START The data

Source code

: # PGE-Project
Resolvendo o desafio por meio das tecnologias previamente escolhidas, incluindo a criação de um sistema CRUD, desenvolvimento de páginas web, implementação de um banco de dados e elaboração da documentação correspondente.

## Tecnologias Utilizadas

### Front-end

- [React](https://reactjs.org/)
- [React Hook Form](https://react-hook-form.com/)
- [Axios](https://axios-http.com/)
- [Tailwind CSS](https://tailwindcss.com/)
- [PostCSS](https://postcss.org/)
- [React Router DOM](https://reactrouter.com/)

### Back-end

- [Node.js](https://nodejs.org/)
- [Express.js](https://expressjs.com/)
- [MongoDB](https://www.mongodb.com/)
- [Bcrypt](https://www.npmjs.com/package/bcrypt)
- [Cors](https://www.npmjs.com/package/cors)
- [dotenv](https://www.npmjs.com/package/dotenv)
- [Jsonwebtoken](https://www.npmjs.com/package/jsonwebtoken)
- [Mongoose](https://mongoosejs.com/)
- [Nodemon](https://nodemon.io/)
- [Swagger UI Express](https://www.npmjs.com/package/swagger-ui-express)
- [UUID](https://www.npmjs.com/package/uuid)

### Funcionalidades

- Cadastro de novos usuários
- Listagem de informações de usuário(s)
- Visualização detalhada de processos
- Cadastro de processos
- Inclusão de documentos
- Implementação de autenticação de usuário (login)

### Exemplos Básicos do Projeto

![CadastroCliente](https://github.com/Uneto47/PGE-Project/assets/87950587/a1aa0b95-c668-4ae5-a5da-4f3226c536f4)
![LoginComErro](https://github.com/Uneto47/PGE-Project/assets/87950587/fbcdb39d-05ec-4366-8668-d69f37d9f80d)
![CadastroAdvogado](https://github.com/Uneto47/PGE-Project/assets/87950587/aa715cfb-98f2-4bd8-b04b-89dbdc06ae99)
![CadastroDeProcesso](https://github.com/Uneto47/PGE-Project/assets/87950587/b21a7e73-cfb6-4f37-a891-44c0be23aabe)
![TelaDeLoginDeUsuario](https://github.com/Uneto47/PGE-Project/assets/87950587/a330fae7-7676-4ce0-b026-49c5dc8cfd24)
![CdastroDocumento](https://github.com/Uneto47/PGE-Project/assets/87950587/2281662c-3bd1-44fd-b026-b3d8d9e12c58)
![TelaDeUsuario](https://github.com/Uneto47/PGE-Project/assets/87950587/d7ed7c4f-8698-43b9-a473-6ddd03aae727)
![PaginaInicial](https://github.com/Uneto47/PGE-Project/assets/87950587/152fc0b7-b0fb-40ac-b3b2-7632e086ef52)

END The data

* _Task statement_
Write out the lines of the entries, word for word, from the first through the one containing "- [Nodemon](https://nodemon.io/)", and stop at that line.

* _Reply_
Source code

: # PGE-Project
Resolvendo o desafio por meio das tecnologias previamente escolhidas, incluindo a criação de um sistema CRUD, desenvolvimento de páginas web, implementação de um banco de dados e elaboração da documentação correspondente.

## Tecnologias Utilizadas

### Front-end

- [React](https://reactjs.org/)
- [React Hook Form](https://react-hook-form.com/)
- [Axios](https://axios-http.com/)
- [Tailwind CSS](https://tailwindcss.com/)
- [PostCSS](https://postcss.org/)
- [React Router DOM](https://reactrouter.com/)

### Back-end

- [Node.js](https://nodejs.org/)
- [Express.js](https://expressjs.com/)
- [MongoDB](https://www.mongodb.com/)
- [Bcrypt](https://www.npmjs.com/package/bcrypt)
- [Cors](https://www.npmjs.com/package/cors)
- [dotenv](https://www.npmjs.com/package/dotenv)
- [Jsonwebtoken](https://www.npmjs.com/package/jsonwebtoken)
- [Mongoose](https://mongoosejs.com/)
- [Nodemon](https://nodemon.io/)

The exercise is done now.